Je lui répondis qu’ils étaient beaucoup plus petits, et paraissaient, pour la plupart, n’avoir été pratiqués dans l’édifice qu’après coup, en profitant de quelque couloir hors d’usage.

« Mais, ajoutai-je, si le public des loges ne s’occupe guère de la pièce qu’on joue, en revanche, on en parle beaucoup au foyer — rarement il est vrai, pour en dire du bien. — Il y a d’abord les hauts barons du commerce, de l’industrie et de la Bourse, nos grands seigneurs d’aujourd’hui, qui, jaloux démontrer une sagacité littéraire qu’on ne leur eût jamais soupçonnée, critiquent à tort et à travers. On y voit encore les auteurs dramatiques, l’œil morne et la tête baissée si la pièce a du succès, joyeux et sémillants si le contraire arrive ; car ces chers confrères n’affectionnent et ne vantent jamais que les écrivains qui ne les éclipsent pas. Il en est de même, à l’égard des artistes jouant dans la pièce, de leurs bons camarades qui les critiquent à cœur joie ; les actrices se montrent surtout impitoyables pour celles qui ont l’affreux, l’impardonnable tort d’être plus jeunes et plus jolies qu’elles. Puis, viennent d’autres frondeurs non moins acerbes, les parias de l’art dramatique, les écrivains qui n’ont jamais pu se faire jouer nulle part et qui se disent, avec amertume, que leurs pièces, si piteusement rentrées dans leurs cartons après avoir tenté le siége de tous les théâtres, valent bien mieux que l’ouvrage représenté. Enfin, je ne dois pas oublier les critiques les plus vifs, les plus malicieux, les plus dangereux : — les amis de l’auteur. Sans doute, en causant entre eux, ils font montre d’une grande admiration pour l’œuvre de l’ami commun, mais cette admiration est acidulée de tant de restrictions confidentielles, de tant de blâmes intimes, qu’elle tourne souvent à l’aigre, et devient une belle et bonne satire.

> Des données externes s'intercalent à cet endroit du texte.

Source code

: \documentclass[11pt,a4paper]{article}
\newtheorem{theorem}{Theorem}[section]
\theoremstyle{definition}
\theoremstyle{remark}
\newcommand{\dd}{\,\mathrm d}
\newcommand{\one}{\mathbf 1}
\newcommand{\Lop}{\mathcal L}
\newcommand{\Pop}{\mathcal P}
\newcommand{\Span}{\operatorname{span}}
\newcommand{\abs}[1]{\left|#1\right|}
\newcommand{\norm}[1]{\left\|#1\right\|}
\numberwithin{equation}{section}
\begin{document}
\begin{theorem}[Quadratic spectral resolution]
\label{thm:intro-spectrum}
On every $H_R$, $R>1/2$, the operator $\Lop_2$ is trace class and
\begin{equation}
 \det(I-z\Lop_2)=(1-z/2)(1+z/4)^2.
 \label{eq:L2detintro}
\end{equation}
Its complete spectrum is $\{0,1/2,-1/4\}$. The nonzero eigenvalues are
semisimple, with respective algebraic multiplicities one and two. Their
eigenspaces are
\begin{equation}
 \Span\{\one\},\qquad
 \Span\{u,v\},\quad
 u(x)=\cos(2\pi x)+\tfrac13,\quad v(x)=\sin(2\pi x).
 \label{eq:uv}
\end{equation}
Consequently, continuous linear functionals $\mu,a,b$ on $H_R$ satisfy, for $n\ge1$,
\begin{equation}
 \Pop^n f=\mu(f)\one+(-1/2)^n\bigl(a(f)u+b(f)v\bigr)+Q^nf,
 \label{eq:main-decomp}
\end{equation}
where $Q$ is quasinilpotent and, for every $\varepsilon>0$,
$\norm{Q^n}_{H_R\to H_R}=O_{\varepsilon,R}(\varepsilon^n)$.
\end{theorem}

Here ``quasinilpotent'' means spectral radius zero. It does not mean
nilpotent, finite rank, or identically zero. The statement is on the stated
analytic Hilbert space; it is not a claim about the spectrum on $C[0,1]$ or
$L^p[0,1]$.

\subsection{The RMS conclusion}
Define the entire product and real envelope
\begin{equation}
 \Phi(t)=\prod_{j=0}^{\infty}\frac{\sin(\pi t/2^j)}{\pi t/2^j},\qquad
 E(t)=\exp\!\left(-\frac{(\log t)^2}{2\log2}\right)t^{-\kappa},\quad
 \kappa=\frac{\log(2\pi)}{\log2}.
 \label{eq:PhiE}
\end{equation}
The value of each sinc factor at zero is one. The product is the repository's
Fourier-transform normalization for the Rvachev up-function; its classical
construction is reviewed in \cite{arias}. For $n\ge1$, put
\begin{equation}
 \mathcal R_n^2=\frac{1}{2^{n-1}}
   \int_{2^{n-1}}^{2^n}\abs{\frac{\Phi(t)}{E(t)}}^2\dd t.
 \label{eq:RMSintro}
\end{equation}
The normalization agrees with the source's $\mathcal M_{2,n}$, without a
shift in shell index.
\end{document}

Mélino me dit qu’à Vénusia le public des premières représentations était plus bienveillant, et les lambeaux de conversation que mon oreille put recueillir me firent juger qu’il disait vrai.

Plusieurs d’entre eux me regardaient avec curiosité, et notamment deux savants, amis de Mélino.


La pièce se continua dans un plein succès et sans les lenteurs des interminables entr’actes qui signalent les premières représentations dans nos théâtres, et que le public s’évertue à abréger, en trépignant du pied pour activer le lever du rideau ; fâcheux expédient qui n’a d’autre résultat que de soulever dans la salle une nuée de poussière et d’ajouter un désagrément de plus à celui de l’attente.

Le spectacle se termina donc à une heure raisonnable. Grâce à de spacieux couloirs, la sortie se fit sans encombre et sans embarras.

Nous prîmes le dernier train d’un chemin de fer souterrain qui nous transporta à peu de distance de notre domicile.